Disclosure of Invention

Aiming at the defects of the prior art, the invention aims to consider the static and transient voltage stability of the offshore wind power plant, fully utilize the self reactive power regulation capability of the wind turbine generator and improve the economy and safety of the reactive power configuration scheme. The offshore wind power plant reactive power optimization configuration method considering wind turbine generator reactive power regulation is provided.

The invention relates to an offshore wind power plant reactive power optimization configuration method considering reactive power regulation of a wind turbine generator, which comprises the following steps of:

step 1: and selecting a proper compensation point and a compensation mode according to the capacity and the transmission distance of the offshore wind farm by considering the characteristics of the offshore wind farm and the reactive compensation device.

Step 2: establishing an equivalent model of an offshore wind power plant, optimizing compensation capacity and grouping number of high-voltage shunt reactors according to reactive power requirements of the offshore wind power plant at different active power output levels, and formulating P_DFIG-n is table; according to the requirement of the offshore wind power plant grid-connected technical specification on voltage, the transient voltage stability is ensured by optimizing the compensation capacity of the SVG device through dynamic simulation.

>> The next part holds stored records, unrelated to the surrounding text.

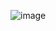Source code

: ![image](https://github.com/nvmarzakov/SoftUni-HTML-and-CSS/assets/114495254/de2329e8-fec5-4604-af39-93f62e54bf3f)
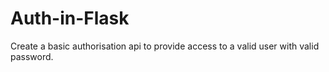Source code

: # Auth-in-Flask
Create a basic authorisation api to provide access to a valid user with valid password. 
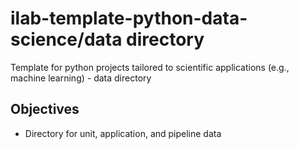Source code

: 
# ilab-template-python-data-science/data directory

Template for python projects tailored to scientific applications (e.g., machine learning) - data directory

## Objectives

- Directory for unit, application, and pipeline data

And step 3: and according to the optimized capacity of the compensation device, aiming at the static voltage stability and the running cost, fully utilizing the reactive power regulation capacity of the wind turbine generator, and coordinating and optimizing the reactive power output of the wind turbine generator and the reactive power compensation device.

Furthermore, in the step 1, the characteristics of large charging power and large fluctuation of generated power of the submarine cable of the offshore wind farm are fully considered. Selecting a high-voltage parallel reactor to compensate charging power, adopting two-end compensation or single-end compensation according to the length of the submarine cable, selecting a two-end compensation mode when the submarine cable is long and the wind power plant capacity is small, and selecting a land switch station single-end compensation mode under other conditions; the method has the advantages that the dynamic compensation device SVG is additionally arranged on the offshore booster station to match with the reactive power output of the wind turbine generator set, so that the constantly changing reactive power requirement of the wind power plant is met, and meanwhile, the transient voltage stability of the wind power plant is improved.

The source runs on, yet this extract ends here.